I came to Portland to stay in 1982. However, my first visit was in 1978. For almost a year, I lived in Salem for about a year with my girlfriend. I had been working in my home desert after school about as aimless as one can be. A college friend, who was doing graduate work at Willamette University, sent me a postcard which suggested I come to Salem. I went to the library (yeah, pre-Google) and read about Salem, Oregon. On a river, which meant it was the anti-desert. State Capitol. Hey, I had a new degree in Political Science, maybe that could be a thing. I left the desert, without a clue, and ended up working graveyard shift at a freeway gas station and growing pot in a closet. Now there’s living large.
My college friend had a boyfriend who was at the law school. He was a car geek, who made moonshine in the basement and had a love of the blues music. I didn’t yet know blues, only knew it was the foundation of rock. We lived almost across the street from each other. One day, he walked over and said that Muddy Waters was going to play in Portland. Was I interested? Sure, I said. Great, he said. But I needed to drive us to Portland to score tickets because both his Porsche 356A and Austin Healey were not running (note: way cool cars, but running wasn’t their thing). Off we went in my little Toyota Corolla Deluxe. Deluxe was a relative term for the Japanese cars of the 70s.
My first time on the streets of Portland started at the Memorial Coliseum exit off I5. Mark had a little sheet of scribbled notes and an alarmingly positive attitude. I recall seeing the black box arena and how we seemed to go in circles. We ended up in a head shop/music store and parked in an alley out back. Smell being a powerful memory, I remember the overwhelming aroma of incense, then popular to cover the smell of still felony marijuana. We got the tickets but didn’t linger, as the price of gas and tickets had exhausted our entertainment budget for the month.
Funny thing about where we bought the tickets. Many, many years later, I pulled into the weird diagonal head in/back out parking lot behind my all-time favorite music store in Portland, Music Millennium. Standing in on the sidewalk, looking at my car, it hit me. This was where I parked when I came to buy the Muddy Waters tickets. By then, I had been in Portland for decades and made friends with the owner, Terry. By then I had been to about 100 blues shows, but only at that moment did I realize that this was where my connection to Portland started.
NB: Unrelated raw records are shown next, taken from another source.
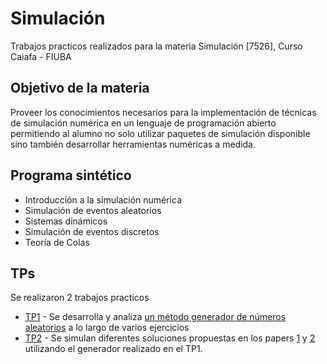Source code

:# Simulación
Trabajos practicos realizados para la materia Simulación [7526], Curso Caiafa - FIUBA

## Objetivo de la materia
Proveer los conocimientos necesarios para la implementación de técnicas de simulación numérica en un lenguaje de programación abierto permitiendo al alumno no solo utilizar paquetes de simulación disponible sino también desarrollar herramientas numéricas a medida.

## Programa sintético
* Introducción a la simulación numérica
* Simulación  de eventos aleatorios
* Sistemas dinámicos
* Simulación de eventos discretos
* Teoría de Colas

## TPs
Se realizaron 2 trabajos practicos
* [TP1](https://github.com/brunograssano/Simulacion-fiuba/blob/main/TP_1_2022.ipynb) - Se desarrolla y analiza [un método generador de números aleatorios](https://dl.acm.org/doi/10.1145/3485525) a lo largo de varios ejercicios
* [TP2](https://github.com/brunograssano/Simulacion-fiuba/blob/tp2/TP_2_2022.ipynb) - Se simulan diferentes soluciones propuestas en los papers [1](https://digitalcommons.usu.edu/smallsat/2006/All2006/48/) y [2](https://www.sciencedirect.com/science/article/abs/pii/S0094576508000428) utilizando el generador realizado en el TP1.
The show was in an industrial area at a club called The Euphoria Tavern. It had an unlikely entry up a few steps on a street lined with loading docks and parked trucks. (The place still exits behind the Office Depot on MLK. It has had a dozen venue lives, and I once saw the queercore Portland band Team Dresch there.) Once inside, the place was pure Portland hippie funky. Beat up wood chairs, a few wobbly tables, and some rows of church pews up front. I recall a little before the music started, but what I didn’t know then was that Muddy’s backup band was a collection of blues royalty. Pinetop Perkins on piano, Jerry Portnoy on harp, Bob Margolin and Luther ‘Guitar’ Johnson on guitar, Calvin ‘Fuzz’ Jones on bass and Willie ‘Big Eyes’ Smith behind the drum kit. The band came out and played and played and played. Muddy Waters was nowhere to be seen. I mean, the music was great, but we came to see the man and I was getting antsy. Beers doing their job, I went to the restroom.
It was a two-urinal facility. I took my place and got about my business when an old, black man in a shiny purple shirt, black jacket and porkpie hat appeared at the urinal next to me. I could hear the band still playing (over the years, I have come to love taking a piss with live music in the background) and I had seen Muddy’s picture on Mark’s album cover. Yup, I was taking a whizz with Muddy Waters. Here is the bit of dialogue locked into my memory of my first trip to Portland.
Staring at the wall in front of me, with a slight head tilt and a little side-eye, I said, “Aren’t you supposed to be playing?”
Never looking my way, I heard his gravelly voice, “I’ll be gett’n there. I’ll be gett’n there.”
We finished our work and I hung back, so he exited before I did. Following him out, the small crowd saw him for the first time. The band switched to his walk-on music. People stood, clapped and hooted. One of the band members stepped to the mic and yelled, “Muddy Waters! Muddy Waters! Muddy Waters!” (I later learned that blues headliners always make the same sort of entrance after the backup band plays for a while.) That day, Muddy was the age I am now. Perhaps he was a prophet on that long ago night. Because what I didn’t know about Portland that night was that four years, and thousands of miles later, he had it right. “I’ll be gett’n there. I’ll be gett’n there.”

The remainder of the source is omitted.